Block-Level Compilation
Cranelift compiles individual basic blocks of bytecode, not whole functions. Lower latency than method-JIT; warm-up cost amortized across invocations.
Hot-Path Detection
VM tracks per-block invocation counts and type stability. Once a threshold is crossed and types haven’t shifted, the block is compiled.
Deoptimization
Type guard miss in JIT'd code branches back into the VM at the same bytecode offset. Stack and frame state survive the transition.
Numeric Specialization
Tight integer / float loops get specialized arithmetic with no boxing. NaN-tag bits are checked once per iteration, not per op.
Builtin Inlining
The 118 bytecoded builtins reachable through BuiltinId can be inlined directly into JIT code, skipping the dispatch table entirely.
%PARALLEL RUNTIME
11 modules listed below sum to 2,968 lines; the full parallel subsystem (helpers + stress.rs + orchestration) is 4,803 lines in the roll-up table.

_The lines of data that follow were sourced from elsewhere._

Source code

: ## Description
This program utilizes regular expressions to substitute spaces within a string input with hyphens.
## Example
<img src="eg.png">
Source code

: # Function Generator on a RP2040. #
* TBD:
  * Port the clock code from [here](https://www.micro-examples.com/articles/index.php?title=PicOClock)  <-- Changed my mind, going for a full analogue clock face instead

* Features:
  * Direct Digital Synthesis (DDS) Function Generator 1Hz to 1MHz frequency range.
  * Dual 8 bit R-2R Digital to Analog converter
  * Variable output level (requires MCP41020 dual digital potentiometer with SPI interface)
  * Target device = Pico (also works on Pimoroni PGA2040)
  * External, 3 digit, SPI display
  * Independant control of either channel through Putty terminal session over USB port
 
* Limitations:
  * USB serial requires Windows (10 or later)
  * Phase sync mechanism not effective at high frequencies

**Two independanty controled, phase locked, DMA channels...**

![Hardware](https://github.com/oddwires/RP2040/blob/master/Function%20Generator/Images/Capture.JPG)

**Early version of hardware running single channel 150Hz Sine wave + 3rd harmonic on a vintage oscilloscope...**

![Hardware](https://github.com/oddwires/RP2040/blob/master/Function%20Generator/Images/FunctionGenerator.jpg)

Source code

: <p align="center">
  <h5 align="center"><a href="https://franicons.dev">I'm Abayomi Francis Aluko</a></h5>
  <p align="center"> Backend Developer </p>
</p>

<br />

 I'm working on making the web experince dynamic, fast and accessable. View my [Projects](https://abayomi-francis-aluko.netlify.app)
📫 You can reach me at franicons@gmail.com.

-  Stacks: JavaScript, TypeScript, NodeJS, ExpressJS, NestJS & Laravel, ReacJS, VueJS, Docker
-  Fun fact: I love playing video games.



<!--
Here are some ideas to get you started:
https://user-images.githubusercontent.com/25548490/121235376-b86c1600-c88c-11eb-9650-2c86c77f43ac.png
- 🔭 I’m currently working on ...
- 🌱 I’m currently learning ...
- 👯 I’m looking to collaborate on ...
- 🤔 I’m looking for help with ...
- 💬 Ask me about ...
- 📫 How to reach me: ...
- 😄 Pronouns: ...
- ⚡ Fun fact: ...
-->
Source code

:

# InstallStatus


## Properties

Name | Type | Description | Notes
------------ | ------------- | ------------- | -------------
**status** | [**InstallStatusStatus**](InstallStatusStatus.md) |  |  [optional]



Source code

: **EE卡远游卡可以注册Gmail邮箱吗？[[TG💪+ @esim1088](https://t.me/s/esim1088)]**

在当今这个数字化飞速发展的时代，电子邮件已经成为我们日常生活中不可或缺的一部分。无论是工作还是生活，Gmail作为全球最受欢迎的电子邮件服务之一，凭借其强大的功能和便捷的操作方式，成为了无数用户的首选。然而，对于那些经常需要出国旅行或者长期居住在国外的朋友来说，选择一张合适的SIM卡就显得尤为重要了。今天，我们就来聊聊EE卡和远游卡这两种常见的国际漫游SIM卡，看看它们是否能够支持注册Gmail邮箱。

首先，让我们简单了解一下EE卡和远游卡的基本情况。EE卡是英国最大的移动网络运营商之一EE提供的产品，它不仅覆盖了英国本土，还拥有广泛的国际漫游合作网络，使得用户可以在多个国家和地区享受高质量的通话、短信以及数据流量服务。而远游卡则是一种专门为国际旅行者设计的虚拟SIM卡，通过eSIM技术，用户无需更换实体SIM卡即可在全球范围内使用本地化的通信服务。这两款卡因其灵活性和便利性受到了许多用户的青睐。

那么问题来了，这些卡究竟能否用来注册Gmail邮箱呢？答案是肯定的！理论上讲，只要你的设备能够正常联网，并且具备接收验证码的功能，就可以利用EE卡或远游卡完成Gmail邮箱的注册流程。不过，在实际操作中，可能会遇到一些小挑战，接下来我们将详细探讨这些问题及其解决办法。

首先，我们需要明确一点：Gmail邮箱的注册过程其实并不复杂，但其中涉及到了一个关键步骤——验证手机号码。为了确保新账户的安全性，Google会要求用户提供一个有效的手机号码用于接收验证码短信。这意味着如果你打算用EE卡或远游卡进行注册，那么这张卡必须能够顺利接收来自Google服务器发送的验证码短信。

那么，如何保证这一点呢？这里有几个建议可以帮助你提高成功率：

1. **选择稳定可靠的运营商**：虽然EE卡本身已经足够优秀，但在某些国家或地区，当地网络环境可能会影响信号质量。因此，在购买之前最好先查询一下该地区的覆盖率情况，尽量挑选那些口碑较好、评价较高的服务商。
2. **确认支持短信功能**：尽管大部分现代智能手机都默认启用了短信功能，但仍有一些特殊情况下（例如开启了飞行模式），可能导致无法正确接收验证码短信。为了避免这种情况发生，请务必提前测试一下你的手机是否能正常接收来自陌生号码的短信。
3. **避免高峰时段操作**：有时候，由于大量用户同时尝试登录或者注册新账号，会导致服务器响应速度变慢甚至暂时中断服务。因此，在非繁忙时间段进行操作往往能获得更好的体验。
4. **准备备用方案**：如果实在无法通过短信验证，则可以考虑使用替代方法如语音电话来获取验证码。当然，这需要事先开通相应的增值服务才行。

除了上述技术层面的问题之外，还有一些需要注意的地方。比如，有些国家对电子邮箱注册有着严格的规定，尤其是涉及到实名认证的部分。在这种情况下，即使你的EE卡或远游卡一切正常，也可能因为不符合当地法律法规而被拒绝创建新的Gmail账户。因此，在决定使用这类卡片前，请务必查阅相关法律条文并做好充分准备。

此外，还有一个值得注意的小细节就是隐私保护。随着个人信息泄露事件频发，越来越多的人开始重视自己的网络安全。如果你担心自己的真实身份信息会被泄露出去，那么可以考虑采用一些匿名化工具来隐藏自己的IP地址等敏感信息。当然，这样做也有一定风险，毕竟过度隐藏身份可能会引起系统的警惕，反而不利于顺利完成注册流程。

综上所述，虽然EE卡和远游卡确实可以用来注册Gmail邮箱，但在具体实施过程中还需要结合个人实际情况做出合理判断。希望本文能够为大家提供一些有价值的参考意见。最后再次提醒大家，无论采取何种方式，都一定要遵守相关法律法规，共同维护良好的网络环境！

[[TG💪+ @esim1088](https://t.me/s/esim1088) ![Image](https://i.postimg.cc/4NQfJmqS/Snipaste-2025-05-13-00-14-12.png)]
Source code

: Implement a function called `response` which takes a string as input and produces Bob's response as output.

Every parallel builtin is a streaming iterator under the hood: pmap, pgrep, and pflat_map produce lazy results that flow into pipe-forward chains without materializing intermediate vectors. builtins_sync.rs adds blocking mutex + counting semaphore primitives backed by parking_lot::Mutex + Condvar for cases where lockless mysync isn't enough (compound multi-statement critical sections, bounded-concurrency throttles).
| File | Lines | Role |
|---|---|---|
| pmap_progress.rs | 755 | Progress reporting for long-running parallel maps; ETA estimation; cancellation tokens |
| par_pipeline.rs | 642 | Multi-stage parallel pipelines: stage fusion, cross-stage work-stealing |
| ppool.rs | 265 | Worker pool wrapper around rayon: thread-count tuning, panic isolation |
| pchannel.rs | 251 | Bounded MPMC channels for cross-stage handoff in par_pipeline |
| par_list.rs | 232 | Parallel list operations: pmap, pgrep, pflat_map, pfor on plain arrays |
| pwatch.rs | 205 | Filesystem-watcher integration: parallel reload on file change |
| builtins_sync.rs | 306 | Blocking sync primitives: mutex() / mutex_lock / mutex_unlock / mutex_try_lock / mutex_is_locked; semaphore($n) / sem_acquire / sem_release / sem_try_acquire / sem_permits / sem_limit. parking_lot::Mutex + Condvar — no busy-wait. Cross-process locking via the Perl-compat flock($fh, OP) builtin in builtins.rs:39185. |
| par_lines.rs | 144 | Parallel line-oriented file processing: chunked reads, line-boundary recovery |
| par_walk.rs | 69 | Parallel filesystem walking: walk, fr (file rec), parallel find |
| parallel_trace.rs | 61 | Tracer that records work-steal events for debugging contention |
| pcache.rs | 38 | Per-worker thread-local result cache; avoids cross-thread coordination on hot reads |
| PARALLEL TOTAL | 2,968 | 11 modules |
^PARSER & AST
Recursive-descent parser with operator-precedence climbing. 196 parse_* functions cover the full Perl 5 grammar plus stryke extensions: pipe-forward (|>), thread macro (~>), match patterns, class blocks, named arguments, retry / backoff syntax, defer, try/catch/finally.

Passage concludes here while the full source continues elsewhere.